At first, I helped Shyaam arrange trips to ball games and museums. When some of the kids put their field trip lunch in their pockets to take home for dinner, we talked about the need for food in a neighborhood where so many families run out at the end of the month. The one nearby supermarket had closed, leaving just the liquor stores selling overpriced milk and overripe bananas as their only produce. We decided to start a garden.
The kids wanted something to do so badly they would have agreed with whatever we suggested. Shyaam had served as a volunteer with a horticulture project in Mali, West Africa, and he had a vision of restoring "the lost agricultural heritage that's rightfully ours" to the African-American community. As for me, my own garden was my solace, a place that gave me shelter when the street outside was I just too rough.
From the beginning, we had our eyes on a lot for our garden. It had nothing on it but a billboard that usually advertised alcohol on one side and tobacco on the other, showing black people drinking, smoking and smiling. Someone had dumped a mattress in the weeds and the little kids used it as a trampoline. At night, there was often a card game on the lot and, 24 hours a day, almost any drug could be bought along the sidewalk. Our vision of a garden full of food took a lot of imagination, but Shyaam and I could see it: vines growing on the billboard and, hanging from its frame, baskets of produce for sale.
We decided to act like a functioning garden project even though we hadn't yet gotten the space, and took the youths to organic farms and gardens. As they walked among the plants and fruit trees, their faces relaxed. Every place we visited, the kids asked the farmers, "How'd you get a job like this?" (Ask young people here what they want, and they always say, "A job," and they mean it. They need money in their pockets for all the things a teenager needs, like clothes, movie tickets, and pizza slices.)
Between trips, the kids still so profoundly had nothing to do that when somebody threw an old sofa out of an apartment building up the block from my house, they slouched on that couch like it was a life raft. "At least," I told my husband, "we don't have to worry about our couch potatoes watching too much TV." (In fact, many of the sets that were once in their apartments had long since been stolen or sold for dope. Houses where drugs are used are furnished with nothing.)
We were still a long way from turning our first spade of soil. Though the community-minded owner of the property offered to rent us the ground around the billboard for the price of the county taxes, we also needed money for a fence and liability insurance. I checked out library books on grant writing and got to work. Then, on a bright day, four guys in a car drove by the billboard lot and shot three people right there on the corner. Shyaam arrived on the scene just after the cops did. He didn't want to look at one man's body lying bloody on the sidewalk in the noontime sun, an officer trying to resuscitate him. The man died. Shyaam said, "We need a garden, but we also need to feel safe." We realized we couldn't use the billboard lot.

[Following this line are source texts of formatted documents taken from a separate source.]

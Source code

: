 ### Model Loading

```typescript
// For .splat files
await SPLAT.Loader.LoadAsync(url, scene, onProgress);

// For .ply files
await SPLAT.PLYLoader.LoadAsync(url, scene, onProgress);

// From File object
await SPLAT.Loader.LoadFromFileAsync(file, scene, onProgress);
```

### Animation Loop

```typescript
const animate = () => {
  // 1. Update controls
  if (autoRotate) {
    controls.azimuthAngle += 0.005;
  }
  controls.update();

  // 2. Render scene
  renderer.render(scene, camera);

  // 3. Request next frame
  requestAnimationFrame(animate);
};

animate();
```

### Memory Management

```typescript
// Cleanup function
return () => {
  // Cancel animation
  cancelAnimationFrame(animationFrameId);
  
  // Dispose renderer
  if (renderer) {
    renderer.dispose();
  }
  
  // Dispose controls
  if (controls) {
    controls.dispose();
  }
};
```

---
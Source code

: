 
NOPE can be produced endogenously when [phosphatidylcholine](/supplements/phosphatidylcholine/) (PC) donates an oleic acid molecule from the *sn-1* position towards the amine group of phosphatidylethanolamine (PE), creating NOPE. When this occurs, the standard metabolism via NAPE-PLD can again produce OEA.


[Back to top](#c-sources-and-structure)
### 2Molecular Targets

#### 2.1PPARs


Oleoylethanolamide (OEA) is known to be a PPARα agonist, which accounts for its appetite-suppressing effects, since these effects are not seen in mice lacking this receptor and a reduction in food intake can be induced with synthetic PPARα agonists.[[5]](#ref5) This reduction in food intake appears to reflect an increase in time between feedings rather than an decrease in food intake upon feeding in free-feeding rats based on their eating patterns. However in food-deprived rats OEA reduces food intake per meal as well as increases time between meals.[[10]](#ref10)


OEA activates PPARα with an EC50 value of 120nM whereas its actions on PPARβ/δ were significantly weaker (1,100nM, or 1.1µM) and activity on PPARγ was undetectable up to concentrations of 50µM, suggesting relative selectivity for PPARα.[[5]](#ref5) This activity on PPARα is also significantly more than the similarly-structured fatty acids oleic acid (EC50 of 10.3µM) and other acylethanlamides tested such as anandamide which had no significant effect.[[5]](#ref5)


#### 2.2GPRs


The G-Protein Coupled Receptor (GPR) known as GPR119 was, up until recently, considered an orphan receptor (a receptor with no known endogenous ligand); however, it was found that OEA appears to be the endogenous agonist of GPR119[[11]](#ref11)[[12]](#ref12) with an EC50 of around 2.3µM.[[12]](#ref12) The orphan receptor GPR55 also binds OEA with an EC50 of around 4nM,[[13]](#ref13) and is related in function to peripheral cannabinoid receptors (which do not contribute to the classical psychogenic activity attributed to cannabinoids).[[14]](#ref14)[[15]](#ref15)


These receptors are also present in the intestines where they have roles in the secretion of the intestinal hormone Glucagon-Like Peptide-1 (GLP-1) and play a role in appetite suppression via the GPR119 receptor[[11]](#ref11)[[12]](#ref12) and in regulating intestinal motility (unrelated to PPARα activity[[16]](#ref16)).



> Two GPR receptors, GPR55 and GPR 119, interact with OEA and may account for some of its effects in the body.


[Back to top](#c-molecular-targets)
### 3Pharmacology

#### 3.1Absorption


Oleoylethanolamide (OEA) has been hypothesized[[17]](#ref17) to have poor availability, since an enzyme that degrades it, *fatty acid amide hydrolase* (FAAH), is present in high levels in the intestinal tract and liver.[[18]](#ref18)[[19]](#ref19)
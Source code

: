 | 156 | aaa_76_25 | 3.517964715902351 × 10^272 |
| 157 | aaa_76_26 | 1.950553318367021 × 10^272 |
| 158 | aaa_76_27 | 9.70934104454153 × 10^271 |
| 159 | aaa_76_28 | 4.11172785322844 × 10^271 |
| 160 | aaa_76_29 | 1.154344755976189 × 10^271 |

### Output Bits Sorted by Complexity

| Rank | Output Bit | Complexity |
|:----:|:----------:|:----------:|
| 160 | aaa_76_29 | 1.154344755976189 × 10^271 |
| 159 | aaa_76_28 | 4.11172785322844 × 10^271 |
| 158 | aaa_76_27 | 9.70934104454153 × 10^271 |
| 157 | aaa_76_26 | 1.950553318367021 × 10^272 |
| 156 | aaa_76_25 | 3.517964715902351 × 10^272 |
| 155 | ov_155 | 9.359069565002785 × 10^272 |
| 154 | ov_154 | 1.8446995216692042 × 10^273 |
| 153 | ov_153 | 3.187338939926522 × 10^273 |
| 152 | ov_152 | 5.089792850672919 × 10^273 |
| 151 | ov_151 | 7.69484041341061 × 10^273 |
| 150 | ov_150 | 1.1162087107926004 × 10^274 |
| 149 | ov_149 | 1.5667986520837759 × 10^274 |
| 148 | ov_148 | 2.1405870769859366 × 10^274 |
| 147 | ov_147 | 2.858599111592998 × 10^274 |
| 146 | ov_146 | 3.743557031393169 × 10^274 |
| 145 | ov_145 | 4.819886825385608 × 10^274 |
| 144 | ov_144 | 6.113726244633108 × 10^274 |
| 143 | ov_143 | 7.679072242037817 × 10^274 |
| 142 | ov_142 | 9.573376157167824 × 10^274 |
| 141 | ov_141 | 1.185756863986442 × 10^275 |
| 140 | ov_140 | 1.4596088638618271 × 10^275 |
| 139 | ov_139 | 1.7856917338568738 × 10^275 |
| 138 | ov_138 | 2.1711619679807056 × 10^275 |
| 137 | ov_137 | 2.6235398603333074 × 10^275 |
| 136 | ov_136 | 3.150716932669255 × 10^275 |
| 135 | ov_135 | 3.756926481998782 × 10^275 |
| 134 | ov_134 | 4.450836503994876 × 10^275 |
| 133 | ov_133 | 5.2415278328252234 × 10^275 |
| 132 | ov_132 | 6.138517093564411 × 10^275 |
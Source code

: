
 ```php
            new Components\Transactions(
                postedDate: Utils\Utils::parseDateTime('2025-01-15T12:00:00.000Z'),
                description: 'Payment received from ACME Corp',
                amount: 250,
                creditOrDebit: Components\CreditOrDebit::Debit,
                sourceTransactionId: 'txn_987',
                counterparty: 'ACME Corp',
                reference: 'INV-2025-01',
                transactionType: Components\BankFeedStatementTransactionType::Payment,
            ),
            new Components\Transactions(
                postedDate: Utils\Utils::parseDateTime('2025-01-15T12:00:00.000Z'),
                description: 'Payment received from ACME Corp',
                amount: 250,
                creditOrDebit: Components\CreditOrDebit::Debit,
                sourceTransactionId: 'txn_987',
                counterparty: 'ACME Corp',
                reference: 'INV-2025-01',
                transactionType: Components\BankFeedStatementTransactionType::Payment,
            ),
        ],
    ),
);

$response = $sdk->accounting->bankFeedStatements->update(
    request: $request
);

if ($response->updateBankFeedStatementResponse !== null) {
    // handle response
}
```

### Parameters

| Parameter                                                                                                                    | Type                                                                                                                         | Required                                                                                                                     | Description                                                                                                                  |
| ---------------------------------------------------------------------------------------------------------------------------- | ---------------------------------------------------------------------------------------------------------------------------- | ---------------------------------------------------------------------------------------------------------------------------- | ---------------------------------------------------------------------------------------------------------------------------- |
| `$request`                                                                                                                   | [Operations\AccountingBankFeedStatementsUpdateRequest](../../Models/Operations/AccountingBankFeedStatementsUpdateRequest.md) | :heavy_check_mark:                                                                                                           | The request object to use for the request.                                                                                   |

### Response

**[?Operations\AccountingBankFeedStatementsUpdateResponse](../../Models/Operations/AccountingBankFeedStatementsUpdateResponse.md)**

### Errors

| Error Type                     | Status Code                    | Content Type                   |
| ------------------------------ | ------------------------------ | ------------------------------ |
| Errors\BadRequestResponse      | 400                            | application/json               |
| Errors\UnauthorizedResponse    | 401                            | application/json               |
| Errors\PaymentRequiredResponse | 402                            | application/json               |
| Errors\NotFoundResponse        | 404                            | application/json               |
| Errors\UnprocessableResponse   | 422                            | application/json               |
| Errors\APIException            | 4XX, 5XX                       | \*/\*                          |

The only other open space was a tot lot where children never played because everybody knew it was dope dealers' turf. We never did find land for a garden that first summer. School finally started and the rains came and soaked the couch and the city hauled its sodden mass away. But if it occurred to either Shyaam or me to give up, we didn't say so to each other.
When school let out for the summer, we were ready with jobs. Shyaam had found a rent-free garden plot, already fenced and insured, at a city-owned senior center a mile away. At first, the seniors weren't so sure about teenagers coming around, but Shyaam and I persuaded them to give us a try. It turned out to be a perfect match: the kids, so hungry for love and attention from adults, and the seniors, eager to teach what they knew about growing food. Doris, a heavyset lady with a sweet voice, told us she had raised goats as a girl just blocks away. She taught a class for us on traditional African-American crops like a squash grown in the South called "kush," an African word. Albert, who moved stiffly on his bad leg, started all of our first vegetable seedlings in cut-open milk cartons on the porch of his tiny apartment.